ASSIGNED TASK: All lines from the one containing "from the client." through the final line of the entries are to be written out verbatim; no other line is to be included.

Dataset records:
^^^^

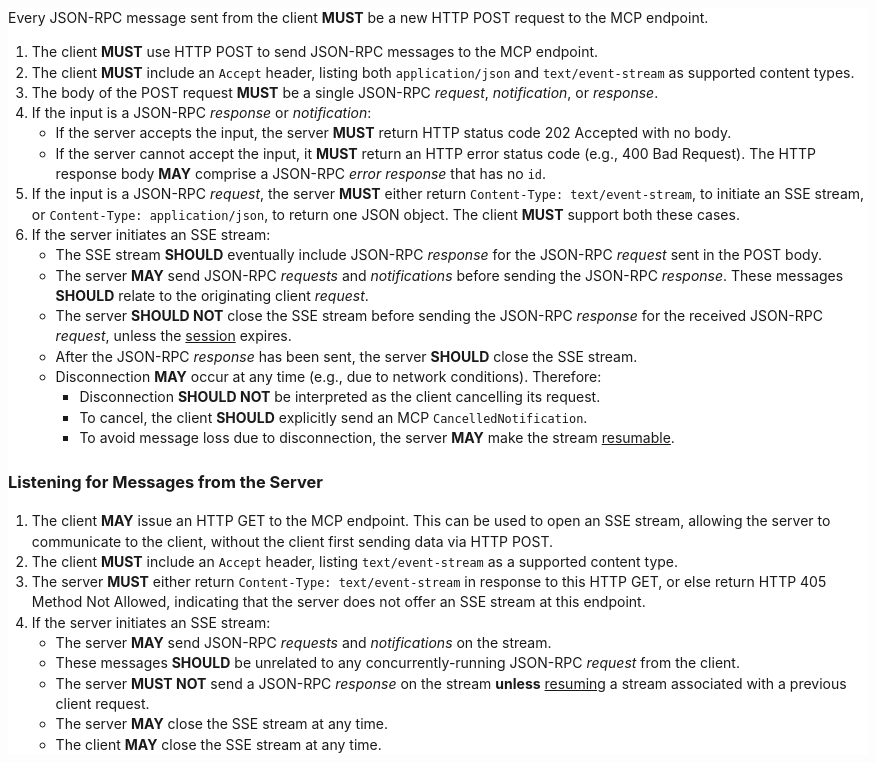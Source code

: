 Every JSON-RPC message sent from the client **MUST** be a new HTTP POST request to the
MCP endpoint.

1. The client **MUST** use HTTP POST to send JSON-RPC messages to the MCP endpoint.
2. The client **MUST** include an `Accept` header, listing both `application/json` and
   `text/event-stream` as supported content types.
3. The body of the POST request **MUST** be a single JSON-RPC *request*, *notification*, or *response*.
4. If the input is a JSON-RPC *response* or *notification*:
   * If the server accepts the input, the server **MUST** return HTTP status code 202
     Accepted with no body.
   * If the server cannot accept the input, it **MUST** return an HTTP error status code
     (e.g., 400 Bad Request). The HTTP response body **MAY** comprise a JSON-RPC *error
     response* that has no `id`.
5. If the input is a JSON-RPC *request*, the server **MUST** either
   return `Content-Type: text/event-stream`, to initiate an SSE stream, or
   `Content-Type: application/json`, to return one JSON object. The client **MUST**
   support both these cases.
6. If the server initiates an SSE stream:
   * The SSE stream **SHOULD** eventually include JSON-RPC *response* for the
     JSON-RPC *request* sent in the POST body.
   * The server **MAY** send JSON-RPC *requests* and *notifications* before sending the
     JSON-RPC *response*. These messages **SHOULD** relate to the originating client
     *request*.
   * The server **SHOULD NOT** close the SSE stream before sending the JSON-RPC *response*
     for the received JSON-RPC *request*, unless the [session](#session-management)
     expires.
   * After the JSON-RPC *response* has been sent, the server **SHOULD** close the SSE
     stream.
   * Disconnection **MAY** occur at any time (e.g., due to network conditions).
     Therefore:
     * Disconnection **SHOULD NOT** be interpreted as the client cancelling its request.
     * To cancel, the client **SHOULD** explicitly send an MCP `CancelledNotification`.
     * To avoid message loss due to disconnection, the server **MAY** make the stream
       [resumable](#resumability-and-redelivery).

### Listening for Messages from the Server

1. The client **MAY** issue an HTTP GET to the MCP endpoint. This can be used to open an
   SSE stream, allowing the server to communicate to the client, without the client first
   sending data via HTTP POST.
2. The client **MUST** include an `Accept` header, listing `text/event-stream` as a
   supported content type.
3. The server **MUST** either return `Content-Type: text/event-stream` in response to
   this HTTP GET, or else return HTTP 405 Method Not Allowed, indicating that the server
   does not offer an SSE stream at this endpoint.
4. If the server initiates an SSE stream:
   * The server **MAY** send JSON-RPC *requests* and *notifications* on the stream.
   * These messages **SHOULD** be unrelated to any concurrently-running JSON-RPC
     *request* from the client.
   * The server **MUST NOT** send a JSON-RPC *response* on the stream **unless**
     [resuming](#resumability-and-redelivery) a stream associated with a previous client
     request.
   * The server **MAY** close the SSE stream at any time.
   * The client **MAY** close the SSE stream at any time.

^^^^

SOLUTION TO THIS EXERCISE:
     *request* from the client.
   * The server **MUST NOT** send a JSON-RPC *response* on the stream **unless**
     [resuming](#resumability-and-redelivery) a stream associated with a previous client
     request.
   * The server **MAY** close the SSE stream at any time.
   * The client **MAY** close the SSE stream at any time.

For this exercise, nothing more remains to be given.